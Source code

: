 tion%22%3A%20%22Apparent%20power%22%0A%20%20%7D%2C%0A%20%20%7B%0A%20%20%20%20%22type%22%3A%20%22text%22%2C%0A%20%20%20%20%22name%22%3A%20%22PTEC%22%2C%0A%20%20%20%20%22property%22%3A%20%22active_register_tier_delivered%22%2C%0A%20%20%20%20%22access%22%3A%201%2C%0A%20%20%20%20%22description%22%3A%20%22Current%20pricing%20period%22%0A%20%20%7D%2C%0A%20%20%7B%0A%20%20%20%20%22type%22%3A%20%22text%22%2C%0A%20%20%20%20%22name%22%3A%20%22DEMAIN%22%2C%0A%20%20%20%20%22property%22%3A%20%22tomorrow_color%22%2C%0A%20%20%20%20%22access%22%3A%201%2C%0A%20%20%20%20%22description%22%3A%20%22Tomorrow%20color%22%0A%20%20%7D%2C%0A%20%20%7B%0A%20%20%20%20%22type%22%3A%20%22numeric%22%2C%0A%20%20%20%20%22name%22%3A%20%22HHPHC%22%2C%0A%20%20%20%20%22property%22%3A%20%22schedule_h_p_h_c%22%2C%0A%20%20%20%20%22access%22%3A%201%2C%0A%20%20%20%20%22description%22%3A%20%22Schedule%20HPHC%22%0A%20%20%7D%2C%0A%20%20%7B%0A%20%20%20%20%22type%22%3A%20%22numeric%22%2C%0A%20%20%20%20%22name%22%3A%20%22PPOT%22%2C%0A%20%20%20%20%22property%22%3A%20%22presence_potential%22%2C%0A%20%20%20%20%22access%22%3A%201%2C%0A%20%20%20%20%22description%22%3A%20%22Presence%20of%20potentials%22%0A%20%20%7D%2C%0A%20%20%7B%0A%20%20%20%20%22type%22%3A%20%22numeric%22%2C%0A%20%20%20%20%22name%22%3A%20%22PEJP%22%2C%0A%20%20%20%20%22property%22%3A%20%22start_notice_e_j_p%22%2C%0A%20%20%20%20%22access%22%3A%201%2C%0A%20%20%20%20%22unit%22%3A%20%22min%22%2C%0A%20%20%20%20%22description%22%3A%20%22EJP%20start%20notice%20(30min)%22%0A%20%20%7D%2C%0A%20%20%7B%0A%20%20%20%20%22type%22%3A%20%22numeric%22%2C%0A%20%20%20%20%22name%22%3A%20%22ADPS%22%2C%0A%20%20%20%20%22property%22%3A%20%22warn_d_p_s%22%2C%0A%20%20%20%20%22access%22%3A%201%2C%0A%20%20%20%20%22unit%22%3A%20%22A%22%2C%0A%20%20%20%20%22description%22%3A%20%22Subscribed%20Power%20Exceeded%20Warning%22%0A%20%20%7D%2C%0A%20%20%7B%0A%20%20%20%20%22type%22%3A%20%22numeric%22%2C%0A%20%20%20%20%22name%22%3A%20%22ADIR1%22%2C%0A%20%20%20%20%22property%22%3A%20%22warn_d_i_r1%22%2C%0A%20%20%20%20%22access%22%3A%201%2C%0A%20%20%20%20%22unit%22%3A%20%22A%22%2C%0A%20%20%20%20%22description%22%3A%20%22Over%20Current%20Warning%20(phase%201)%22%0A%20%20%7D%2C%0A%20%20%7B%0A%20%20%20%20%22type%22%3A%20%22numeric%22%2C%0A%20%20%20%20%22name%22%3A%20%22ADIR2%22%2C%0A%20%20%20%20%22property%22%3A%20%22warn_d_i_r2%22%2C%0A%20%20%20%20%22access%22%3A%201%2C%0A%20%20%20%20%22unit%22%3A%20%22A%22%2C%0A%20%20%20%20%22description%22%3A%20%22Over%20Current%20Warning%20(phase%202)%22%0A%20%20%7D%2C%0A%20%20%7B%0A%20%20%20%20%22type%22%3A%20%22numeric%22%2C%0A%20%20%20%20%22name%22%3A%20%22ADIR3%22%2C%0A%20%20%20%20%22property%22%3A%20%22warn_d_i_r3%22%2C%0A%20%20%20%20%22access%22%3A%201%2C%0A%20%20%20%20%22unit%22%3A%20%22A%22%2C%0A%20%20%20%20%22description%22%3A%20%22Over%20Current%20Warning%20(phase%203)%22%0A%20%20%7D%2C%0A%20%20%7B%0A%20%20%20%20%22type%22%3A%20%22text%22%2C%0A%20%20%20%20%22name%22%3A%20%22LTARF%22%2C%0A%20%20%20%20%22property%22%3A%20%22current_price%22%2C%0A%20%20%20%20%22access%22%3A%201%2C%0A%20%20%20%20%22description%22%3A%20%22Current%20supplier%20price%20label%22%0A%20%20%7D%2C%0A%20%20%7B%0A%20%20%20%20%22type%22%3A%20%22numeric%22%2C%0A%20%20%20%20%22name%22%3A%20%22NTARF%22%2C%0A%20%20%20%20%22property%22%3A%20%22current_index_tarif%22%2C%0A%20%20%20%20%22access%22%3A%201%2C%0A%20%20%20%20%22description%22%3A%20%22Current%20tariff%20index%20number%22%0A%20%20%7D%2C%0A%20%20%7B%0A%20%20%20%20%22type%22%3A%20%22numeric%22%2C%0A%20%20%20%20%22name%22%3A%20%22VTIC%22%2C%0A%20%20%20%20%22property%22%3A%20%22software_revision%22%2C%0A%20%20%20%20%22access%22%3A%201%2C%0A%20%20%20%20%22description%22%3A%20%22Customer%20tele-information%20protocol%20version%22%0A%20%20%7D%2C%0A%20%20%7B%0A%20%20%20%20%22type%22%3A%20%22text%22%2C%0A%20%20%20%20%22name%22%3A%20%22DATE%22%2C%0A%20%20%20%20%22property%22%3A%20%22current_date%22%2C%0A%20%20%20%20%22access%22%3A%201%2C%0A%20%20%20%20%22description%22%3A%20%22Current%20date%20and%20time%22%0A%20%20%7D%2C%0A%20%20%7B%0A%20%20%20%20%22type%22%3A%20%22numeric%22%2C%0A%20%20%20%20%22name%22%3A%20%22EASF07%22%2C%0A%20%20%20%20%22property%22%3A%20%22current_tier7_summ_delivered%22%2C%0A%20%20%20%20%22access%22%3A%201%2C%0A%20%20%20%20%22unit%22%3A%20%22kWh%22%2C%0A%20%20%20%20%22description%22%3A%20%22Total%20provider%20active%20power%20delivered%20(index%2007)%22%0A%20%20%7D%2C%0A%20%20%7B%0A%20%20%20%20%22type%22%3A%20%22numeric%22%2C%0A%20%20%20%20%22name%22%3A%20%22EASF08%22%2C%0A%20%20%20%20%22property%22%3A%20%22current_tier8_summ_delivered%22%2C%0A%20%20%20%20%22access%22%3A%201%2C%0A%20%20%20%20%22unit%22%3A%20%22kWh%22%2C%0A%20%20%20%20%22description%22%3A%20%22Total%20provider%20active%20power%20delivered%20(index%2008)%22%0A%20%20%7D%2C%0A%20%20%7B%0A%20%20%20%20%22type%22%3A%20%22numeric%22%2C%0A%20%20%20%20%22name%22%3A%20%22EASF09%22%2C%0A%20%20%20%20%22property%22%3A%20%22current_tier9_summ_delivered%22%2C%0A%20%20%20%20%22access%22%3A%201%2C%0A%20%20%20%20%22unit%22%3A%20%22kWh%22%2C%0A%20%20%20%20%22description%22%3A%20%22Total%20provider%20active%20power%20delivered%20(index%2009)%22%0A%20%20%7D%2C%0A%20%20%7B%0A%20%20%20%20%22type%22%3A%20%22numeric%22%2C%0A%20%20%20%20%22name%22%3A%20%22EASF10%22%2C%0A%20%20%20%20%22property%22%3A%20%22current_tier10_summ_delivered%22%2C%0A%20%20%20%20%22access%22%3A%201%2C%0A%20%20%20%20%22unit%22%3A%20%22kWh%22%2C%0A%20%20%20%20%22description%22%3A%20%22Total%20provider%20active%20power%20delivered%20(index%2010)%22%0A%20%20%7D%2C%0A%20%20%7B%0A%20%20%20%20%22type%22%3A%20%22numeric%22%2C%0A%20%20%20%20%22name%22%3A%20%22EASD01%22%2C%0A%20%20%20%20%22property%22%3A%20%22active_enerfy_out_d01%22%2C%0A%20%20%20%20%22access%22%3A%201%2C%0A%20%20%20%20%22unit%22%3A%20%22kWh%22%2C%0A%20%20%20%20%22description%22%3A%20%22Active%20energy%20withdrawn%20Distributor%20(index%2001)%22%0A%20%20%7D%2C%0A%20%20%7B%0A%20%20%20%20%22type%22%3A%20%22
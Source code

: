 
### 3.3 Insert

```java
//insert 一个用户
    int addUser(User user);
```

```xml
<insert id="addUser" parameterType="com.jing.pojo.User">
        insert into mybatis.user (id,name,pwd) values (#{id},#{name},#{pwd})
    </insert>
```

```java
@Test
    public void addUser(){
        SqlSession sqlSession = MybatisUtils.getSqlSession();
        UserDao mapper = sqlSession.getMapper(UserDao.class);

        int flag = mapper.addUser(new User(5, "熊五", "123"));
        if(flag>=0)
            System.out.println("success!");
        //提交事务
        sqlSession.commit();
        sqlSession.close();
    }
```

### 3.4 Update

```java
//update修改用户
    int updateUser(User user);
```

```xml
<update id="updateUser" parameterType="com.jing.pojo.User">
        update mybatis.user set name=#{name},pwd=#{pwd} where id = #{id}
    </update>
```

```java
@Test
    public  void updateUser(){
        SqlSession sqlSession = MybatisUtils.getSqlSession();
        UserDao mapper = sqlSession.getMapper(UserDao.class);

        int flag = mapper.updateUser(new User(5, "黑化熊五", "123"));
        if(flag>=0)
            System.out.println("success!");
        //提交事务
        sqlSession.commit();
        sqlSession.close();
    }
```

#### [PROBLEM]
Give only the count of lines in this material that contain the string "mapper".

#### [ANSWER BOX]
4